> [Source texts of formatted documents]
◆ ◆ ◆ ◆ ◆ ◆ ◆
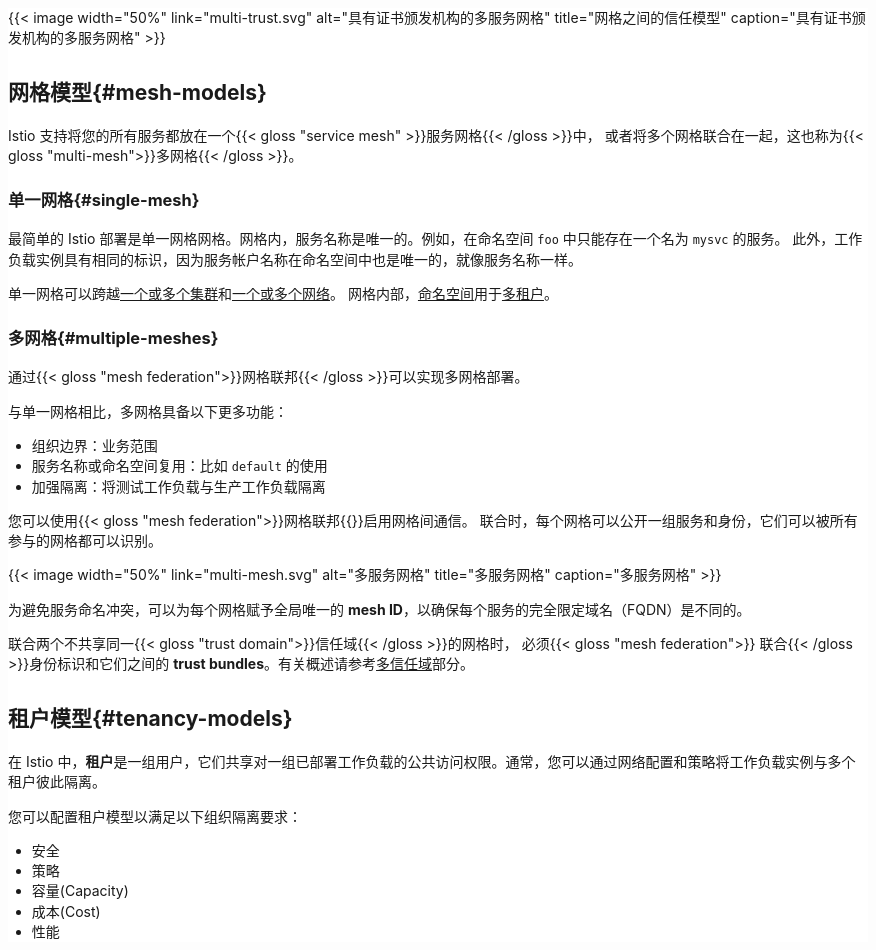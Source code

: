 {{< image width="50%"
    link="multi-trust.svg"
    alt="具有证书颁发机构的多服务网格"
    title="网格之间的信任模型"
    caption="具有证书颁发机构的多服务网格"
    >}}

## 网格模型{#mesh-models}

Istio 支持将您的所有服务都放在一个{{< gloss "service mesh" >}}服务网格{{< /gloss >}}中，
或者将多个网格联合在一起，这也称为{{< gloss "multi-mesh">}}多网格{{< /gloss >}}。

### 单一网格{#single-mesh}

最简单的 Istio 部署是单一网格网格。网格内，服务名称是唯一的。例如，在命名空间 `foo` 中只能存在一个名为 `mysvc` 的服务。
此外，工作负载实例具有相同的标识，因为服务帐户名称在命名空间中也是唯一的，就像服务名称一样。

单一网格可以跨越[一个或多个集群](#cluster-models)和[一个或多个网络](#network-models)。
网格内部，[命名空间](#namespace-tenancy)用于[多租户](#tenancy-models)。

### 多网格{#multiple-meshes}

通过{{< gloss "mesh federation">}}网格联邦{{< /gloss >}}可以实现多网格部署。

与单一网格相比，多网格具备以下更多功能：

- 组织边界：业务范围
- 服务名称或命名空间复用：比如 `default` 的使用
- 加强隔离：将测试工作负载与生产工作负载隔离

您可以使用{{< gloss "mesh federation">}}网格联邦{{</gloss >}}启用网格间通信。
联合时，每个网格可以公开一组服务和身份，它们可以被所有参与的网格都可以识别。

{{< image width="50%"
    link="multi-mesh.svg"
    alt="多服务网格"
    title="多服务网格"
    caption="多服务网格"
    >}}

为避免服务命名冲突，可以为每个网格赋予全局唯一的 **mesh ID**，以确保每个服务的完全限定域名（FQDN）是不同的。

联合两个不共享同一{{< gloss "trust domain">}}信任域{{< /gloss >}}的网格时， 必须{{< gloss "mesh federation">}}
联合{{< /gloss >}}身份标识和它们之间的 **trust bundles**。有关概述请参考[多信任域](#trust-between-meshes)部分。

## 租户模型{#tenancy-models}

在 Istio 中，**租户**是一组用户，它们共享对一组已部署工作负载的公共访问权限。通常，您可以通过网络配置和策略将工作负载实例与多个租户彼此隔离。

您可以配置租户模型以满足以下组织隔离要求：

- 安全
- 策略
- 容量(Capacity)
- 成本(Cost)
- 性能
◆ ◆ ◆ ◆ ◆ ◆ ◆
> [Goal of the exercise] Return the records above exactly, without the pictures.

> [Result of the task]
Source code

: {{< image width="50%"
    link="multi-trust.svg"
    alt="具有证书颁发机构的多服务网格"
    title="网格之间的信任模型"
    caption="具有证书颁发机构的多服务网格"
    >}}

## 网格模型{#mesh-models}

Istio 支持将您的所有服务都放在一个{{< gloss "service mesh" >}}服务网格{{< /gloss >}}中，
或者将多个网格联合在一起，这也称为{{< gloss "multi-mesh">}}多网格{{< /gloss >}}。

### 单一网格{#single-mesh}

最简单的 Istio 部署是单一网格网格。网格内，服务名称是唯一的。例如，在命名空间 `foo` 中只能存在一个名为 `mysvc` 的服务。
此外，工作负载实例具有相同的标识，因为服务帐户名称在命名空间中也是唯一的，就像服务名称一样。

单一网格可以跨越[一个或多个集群](#cluster-models)和[一个或多个网络](#network-models)。
网格内部，[命名空间](#namespace-tenancy)用于[多租户](#tenancy-models)。

### 多网格{#multiple-meshes}

通过{{< gloss "mesh federation">}}网格联邦{{< /gloss >}}可以实现多网格部署。

与单一网格相比，多网格具备以下更多功能：

- 组织边界：业务范围
- 服务名称或命名空间复用：比如 `default` 的使用
- 加强隔离：将测试工作负载与生产工作负载隔离

您可以使用{{< gloss "mesh federation">}}网格联邦{{</gloss >}}启用网格间通信。
联合时，每个网格可以公开一组服务和身份，它们可以被所有参与的网格都可以识别。

{{< image width="50%"
    link="multi-mesh.svg"
    alt="多服务网格"
    title="多服务网格"
    caption="多服务网格"
    >}}

为避免服务命名冲突，可以为每个网格赋予全局唯一的 **mesh ID**，以确保每个服务的完全限定域名（FQDN）是不同的。

联合两个不共享同一{{< gloss "trust domain">}}信任域{{< /gloss >}}的网格时， 必须{{< gloss "mesh federation">}}
联合{{< /gloss >}}身份标识和它们之间的 **trust bundles**。有关概述请参考[多信任域](#trust-between-meshes)部分。

## 租户模型{#tenancy-models}

在 Istio 中，**租户**是一组用户，它们共享对一组已部署工作负载的公共访问权限。通常，您可以通过网络配置和策略将工作负载实例与多个租户彼此隔离。

您可以配置租户模型以满足以下组织隔离要求：

- 安全
- 策略
- 容量(Capacity)
- 成本(Cost)
- 性能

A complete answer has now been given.